Bug #14939
closed[PATCH] cont.c (ec_switch): prevent delayed/missed trap interrupt race
Description
ko1: I noticed this while working on timer-thread elimination/lazy-spawning.
However, it looks like a bug we introduced in 2.5 with `ec'.
Can you check this patch? Thanks.
cont.c (ec_switch): prevent delayed/missed trap interrupt race
timer-thread may set trap interrupt with rb_threadptr_check_signal
at any time independent of GVL. This means timer-thread may set
the trap interrupt flag on the previous execution context; causing
the flag to be unnoticed until a future ec switch (or lost
completely if the ec is done).
Note: I avoid relying on th->interrupt_lock here and use
atomics because we won't be able to rely on it for proposed lazy
timer-thread [Misc #14937].
This regression affects Ruby 2.5 as it was introduced by moving
interrupt_flag to `ec' which is an unstable pointer. Ruby <= 2.4
was unaffected because vm->main_thread->interrupt_flag never
changed.
Files
Updated by ko1 (Koichi Sasada) over 6 years ago
Good point. Seems good. Thank you!
BTW, I forget that why the trap handler is limited to main thread.
trap(:INT) do
p Thread.current
end
Thread.new{
sleep 1
Process.kill :INT, $$
p [:child, Thread.current]
}.join
sleep 10
p [:main, Thread.current]
__END__
[:child, #<Thread:0x00000125801a3028@t.rb:5 run>]
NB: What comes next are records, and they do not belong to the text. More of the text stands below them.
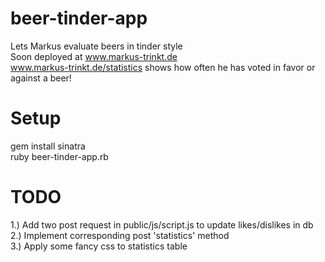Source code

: # beer-tinder-app
Lets Markus evaluate beers in tinder style <br/>
Soon deployed at www.markus-trinkt.de <br/>
www.markus-trinkt.de/statistics shows how often he has voted in favor or against a beer!

# Setup
gem install sinatra <br/>
ruby beer-tinder-app.rb

# TODO
1.) Add two post request in public/js/script.js to update likes/dislikes in db <br/>
2.) Implement corresponding post 'statistics' method <br/>
3.) Apply some fancy css to statistics table <br/>
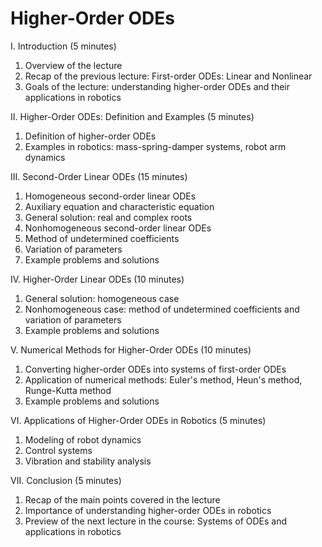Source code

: # Higher-Order ODEs

I. Introduction (5 minutes)

1. Overview of the lecture
1. Recap of the previous lecture: First-order ODEs: Linear and Nonlinear
1. Goals of the lecture: understanding higher-order ODEs and their applications in robotics

II. Higher-Order ODEs: Definition and Examples (5 minutes)

1. Definition of higher-order ODEs
1. Examples in robotics: mass-spring-damper systems, robot arm dynamics

III. Second-Order Linear ODEs (15 minutes)

1. Homogeneous second-order linear ODEs
1. Auxiliary equation and characteristic equation
1. General solution: real and complex roots
1. Nonhomogeneous second-order linear ODEs
1. Method of undetermined coefficients
1. Variation of parameters
1. Example problems and solutions

IV. Higher-Order Linear ODEs (10 minutes)

1. General solution: homogeneous case
1. Nonhomogeneous case: method of undetermined coefficients and variation of parameters
1. Example problems and solutions

V. Numerical Methods for Higher-Order ODEs (10 minutes)

1. Converting higher-order ODEs into systems of first-order ODEs
1. Application of numerical methods: Euler's method, Heun's method, Runge-Kutta method
1. Example problems and solutions

VI. Applications of Higher-Order ODEs in Robotics (5 minutes)

1. Modeling of robot dynamics
1. Control systems
1. Vibration and stability analysis

VII. Conclusion (5 minutes)

1. Recap of the main points covered in the lecture
1. Importance of understanding higher-order ODEs in robotics
1. Preview of the next lecture in the course: Systems of ODEs and applications in robotics
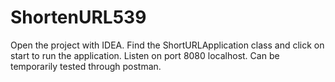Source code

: # ShortenURL539
Open the project with IDEA.
Find the ShortURLApplication class and click on start to run the application.
Listen on port 8080 localhost.
Can be temporarily tested through postman.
#<Thread:0x00000125801e9c80 run>
# after 10 seconds
[:main, #<Thread:0x00000125801e9c80 run>]
Can we relax this limitation?
Updated by ko1 (Koichi Sasada) over 6 years ago
Oops, sorry forget about sleep
lines.
Updated by normalperson (Eric Wong) over 6 years ago
- Status changed from Open to Closed
Applied in changeset trunk|r64062.
cont.c (ec_switch): prevent delayed/missed trap interrupt race
timer-thread may set trap interrupt with rb_threadptr_check_signal
at any time independent of GVL. This means timer-thread may set
the trap interrupt flag on the previous execution context; causing
the flag to be unnoticed until a future ec switch (or lost
completely if the ec is done).
Note: I avoid relying on th->interrupt_lock here and use
atomics because we won't be able to rely on it for proposed lazy
timer-thread [Misc #14937].
This regression affects Ruby 2.5 as it was introduced by moving
interrupt_flag to `ec' which is an unstable pointer. Ruby <= 2.4
was unaffected because vm->main_thread->interrupt_flag never
changed.
[ruby-core:88119] [Bug #14939]
Updated by normalperson (Eric Wong) over 6 years ago
ko1@atdot.net wrote:
Good point. Seems good. Thank you!
OK, commited as r64062
BTW, I forget that why the trap handler is limited to main thread.
I can think of at least three reasons:
-
Similar to this bug: other threads may exit soon,
main thread is long-lived so interrupt won't get lost -
Typical trap handlers are established at program startup,
before other threads exist, so maybe some are reliant on
Thread.current[] values inside trap (perhaps unknowingly
through libraries). -
Concurrency problem. Mutex isn't usable inside trap,
but there may be instances of reentrancy-safe code which
can't be made thread-safe.
Can we relax this limitation?
I don't think it's necessary; anybody who relies on trap will
likely structure main thread to deal with it (e.g. not block on
slow NFS IO#read :P). We can workaround 1), but I expect
compatibility and safety problems from 2) and 3).
Updated by nagachika (Tomoyuki Chikanaga) over 6 years ago
- Backport changed from 2.3: UNKNOWN, 2.4: UNKNOWN, 2.5: REQUIRED to 2.3: UNKNOWN, 2.4: UNKNOWN, 2.5: DONE
ruby_2_5 r64999 merged revision(s) 64062.